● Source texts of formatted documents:

>>>

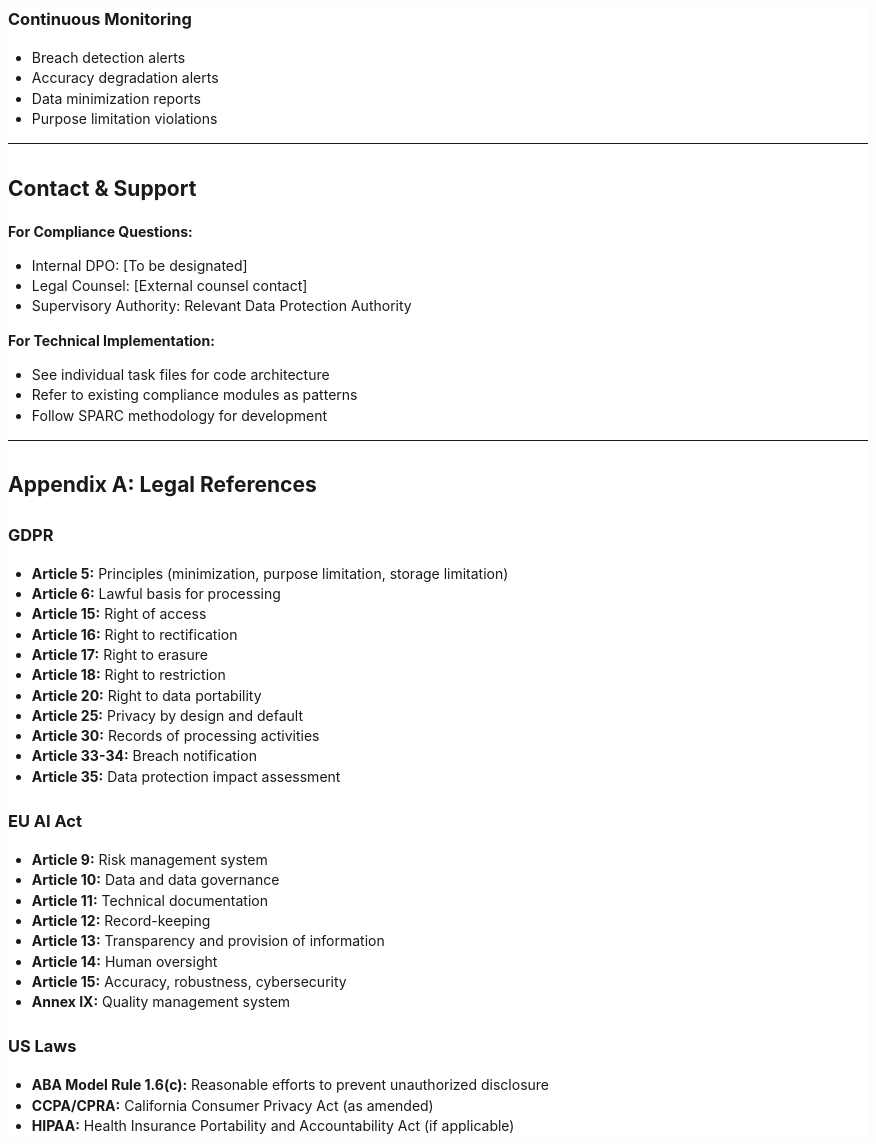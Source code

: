 ### Continuous Monitoring
- Breach detection alerts
- Accuracy degradation alerts
- Data minimization reports
- Purpose limitation violations

---

## Contact & Support

**For Compliance Questions:**
- Internal DPO: [To be designated]
- Legal Counsel: [External counsel contact]
- Supervisory Authority: Relevant Data Protection Authority

**For Technical Implementation:**
- See individual task files for code architecture
- Refer to existing compliance modules as patterns
- Follow SPARC methodology for development

---

## Appendix A: Legal References

### GDPR
- **Article 5:** Principles (minimization, purpose limitation, storage limitation)
- **Article 6:** Lawful basis for processing
- **Article 15:** Right of access
- **Article 16:** Right to rectification
- **Article 17:** Right to erasure
- **Article 18:** Right to restriction
- **Article 20:** Right to data portability
- **Article 25:** Privacy by design and default
- **Article 30:** Records of processing activities
- **Article 33-34:** Breach notification
- **Article 35:** Data protection impact assessment

### EU AI Act
- **Article 9:** Risk management system
- **Article 10:** Data and data governance
- **Article 11:** Technical documentation
- **Article 12:** Record-keeping
- **Article 13:** Transparency and provision of information
- **Article 14:** Human oversight
- **Article 15:** Accuracy, robustness, cybersecurity
- **Annex IX:** Quality management system

### US Laws
- **ABA Model Rule 1.6(c):** Reasonable efforts to prevent unauthorized disclosure
- **CCPA/CPRA:** California Consumer Privacy Act (as amended)
- **HIPAA:** Health Insurance Portability and Accountability Act (if applicable)

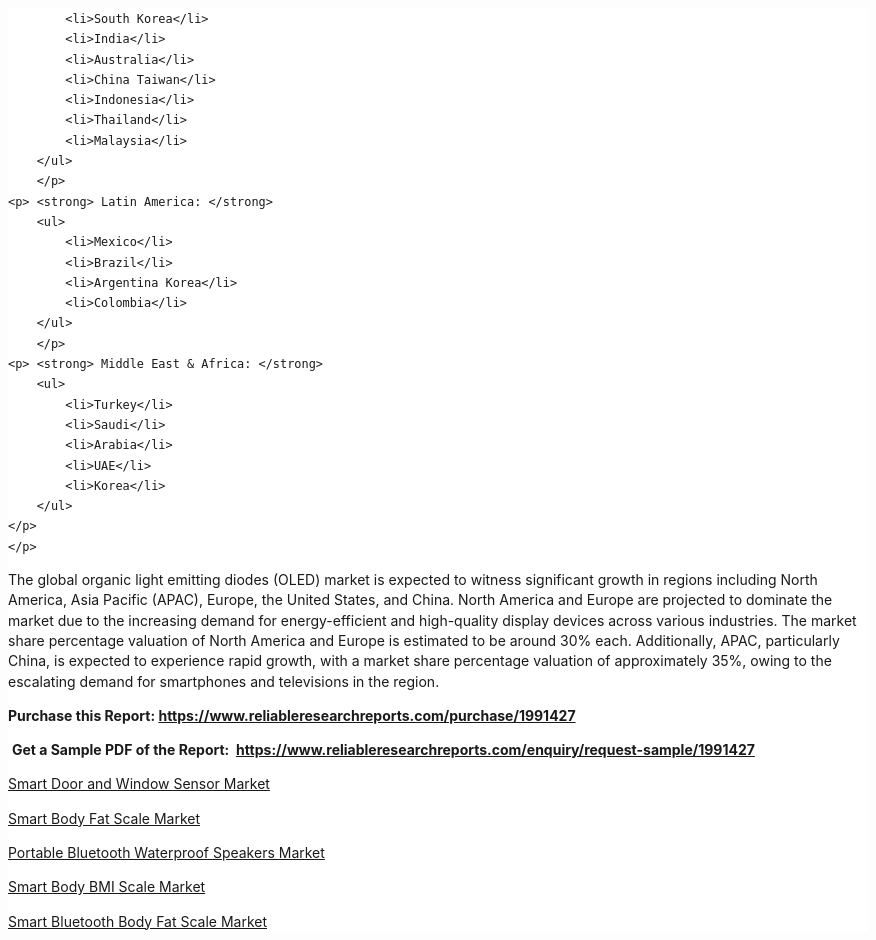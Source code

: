             <li>South Korea</li>
            <li>India</li>
            <li>Australia</li>
            <li>China Taiwan</li>
            <li>Indonesia</li>
            <li>Thailand</li>
            <li>Malaysia</li>
        </ul>
        </p> 
    <p> <strong> Latin America: </strong>
        <ul>
            <li>Mexico</li>
            <li>Brazil</li>
            <li>Argentina Korea</li>
            <li>Colombia</li>
        </ul>
        </p> 
    <p> <strong> Middle East & Africa: </strong>
        <ul>
            <li>Turkey</li>
            <li>Saudi</li>
            <li>Arabia</li>
            <li>UAE</li>
            <li>Korea</li>
        </ul>
    </p>
    </p>
<p><p>The global organic light emitting diodes (OLED) market is expected to witness significant growth in regions including North America, Asia Pacific (APAC), Europe, the United States, and China. North America and Europe are projected to dominate the market due to the increasing demand for energy-efficient and high-quality display devices across various industries. The market share percentage valuation of North America and Europe is estimated to be around 30% each. Additionally, APAC, particularly China, is expected to experience rapid growth, with a market share percentage valuation of approximately 35%, owing to the escalating demand for smartphones and televisions in the region.</p></p>
<p><strong>Purchase this Report: <a href="https://www.reliableresearchreports.com/purchase/1991427">https://www.reliableresearchreports.com/purchase/1991427</a></strong></p>
<p>&nbsp;<strong>Get a Sample PDF of the Report:&nbsp;&nbsp;<a href="https://www.reliableresearchreports.com/enquiry/request-sample/1991427">https://www.reliableresearchreports.com/enquiry/request-sample/1991427</a></strong></p>
<p><strong></strong></p>
<p><p><a href="https://github.com/kosella/Market-Research-Report-List-1/blob/main/smart-door-and-window-sensor-market.md">Smart Door and Window Sensor Market</a></p><p><a href="https://github.com/johnbach50/Market-Research-Report-List-1/blob/main/smart-body-fat-scale-market.md">Smart Body Fat Scale Market</a></p><p><a href="https://github.com/redneck06/Market-Research-Report-List-1/blob/main/portable-bluetooth-waterproof-speakers-market.md">Portable Bluetooth Waterproof Speakers Market</a></p><p><a href="https://github.com/bobicer/Market-Research-Report-List-1/blob/main/smart-body-bmi-scale-market.md">Smart Body BMI Scale Market</a></p><p><a href="https://github.com/jsmusil/Market-Research-Report-List-1/blob/main/smart-bluetooth-body-fat-scale-market.md">Smart Bluetooth Body Fat Scale Market</a></p></p>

<<<

● What you will do: Set the lines above down again, word for word, from the first through the one containing "- **Article 15:** Right of access"; pictures excluded.

● Result for this task:
Source code

: ### Continuous Monitoring
- Breach detection alerts
- Accuracy degradation alerts
- Data minimization reports
- Purpose limitation violations

---

## Contact & Support

**For Compliance Questions:**
- Internal DPO: [To be designated]
- Legal Counsel: [External counsel contact]
- Supervisory Authority: Relevant Data Protection Authority

**For Technical Implementation:**
- See individual task files for code architecture
- Refer to existing compliance modules as patterns
- Follow SPARC methodology for development

---

## Appendix A: Legal References

### GDPR
- **Article 5:** Principles (minimization, purpose limitation, storage limitation)
- **Article 6:** Lawful basis for processing
- **Article 15:** Right of access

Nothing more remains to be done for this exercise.